One of the orders creates a “payroll tax holiday” until the end of 2020 for Americans making less than $100,000 a year.
Trump also floated the possibility of permanently eliminating the Federal Insurance Contribution Act (FICA) tax — the Social Security and Medicare payments deducted directly from paychecks — if he is elected to a second term.
He also enacted student-debt relief for many federal loans, continuing a halt on monthly payments and interest until the end of the year.
A third order extended a moratorium on evictions for homeowners with federally backed mortgages.
Most critically, Trump extended federal unemployment payments to families struggling with COVID-19related job losses.
The prior $600-a-week payment, however, was cut to $400. Trump said the amount was lowered to ensure the cash didn’t act as a “disincentive” for getting back to work.
The moves, which he announced at his Bedminster, NJ, golf club Saturday, bypass Congress, where Democratic leaders and White House officials have been at a legislative impasse.

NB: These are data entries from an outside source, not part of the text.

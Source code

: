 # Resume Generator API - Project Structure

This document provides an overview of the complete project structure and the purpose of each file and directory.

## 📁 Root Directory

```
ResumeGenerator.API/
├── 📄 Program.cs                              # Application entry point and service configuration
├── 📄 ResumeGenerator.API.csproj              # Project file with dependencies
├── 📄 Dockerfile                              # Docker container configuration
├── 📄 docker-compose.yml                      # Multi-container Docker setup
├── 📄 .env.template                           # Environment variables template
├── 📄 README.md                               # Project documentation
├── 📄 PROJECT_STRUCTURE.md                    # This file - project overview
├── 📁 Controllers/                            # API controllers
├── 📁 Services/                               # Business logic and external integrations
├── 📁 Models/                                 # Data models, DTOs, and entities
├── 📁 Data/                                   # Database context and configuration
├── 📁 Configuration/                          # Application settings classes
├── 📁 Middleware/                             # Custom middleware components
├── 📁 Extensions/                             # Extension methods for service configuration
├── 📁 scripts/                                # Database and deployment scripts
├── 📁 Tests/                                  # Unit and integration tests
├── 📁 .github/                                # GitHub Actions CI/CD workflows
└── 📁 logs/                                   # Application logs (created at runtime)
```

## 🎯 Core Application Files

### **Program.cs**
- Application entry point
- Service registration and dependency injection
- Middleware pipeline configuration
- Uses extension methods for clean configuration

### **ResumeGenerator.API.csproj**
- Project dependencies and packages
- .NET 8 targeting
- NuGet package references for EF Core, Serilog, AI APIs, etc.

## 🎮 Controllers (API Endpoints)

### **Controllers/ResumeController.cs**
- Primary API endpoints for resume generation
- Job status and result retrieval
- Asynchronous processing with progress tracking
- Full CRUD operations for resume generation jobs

“We have repeatedly stated our willingness to immediately sign legislation providing expanded unemployment benefits, protecting families from eviction and providing relief payment to families,” he said of negotiations with Congress.
“Democrats have refused these offers. What they really want is bailout money for Democrat governors and mayors that have been run very, very badly for many years.”
Trump also accused Democrats of scuttling negotiations by insisting on measures unrelated to their COVID-19 relief proposals, including “the mass release of inmates, including serious felons,” and stimulus checks to illegal immigrants.
“They have things in there nobody has had the time to look at or read. These people, I honestly don’t believe they love our country,” he said, singling out Senate Minority Leader Chuck Schumer (D-NY) and House Speaker Nancy Pelosi (D-Calif ).
White House Chief of Staff Mark Meadows and Treasury Secretary Steve Mnuchin had been negotiating with Schumer and Pelosi.
Democrats have pushed for a $3 trillion relief package, while Trump and his allies have tried to keep the cost to $1 trillion.
It is unclear if the president can unilaterally authorize the payments, because the power of the purse is granted to Congress by the Constitution.
Trump faced multiple questions from reporters about the threat of litigation tying up the desperately needed aid. He said he was unbothered.
“Congress has obstructed,” he said. “This will go very rapidly through the courts. If we get sued, it’s somebody that doesn’t want people to get money, and that’s not a very popular thing.”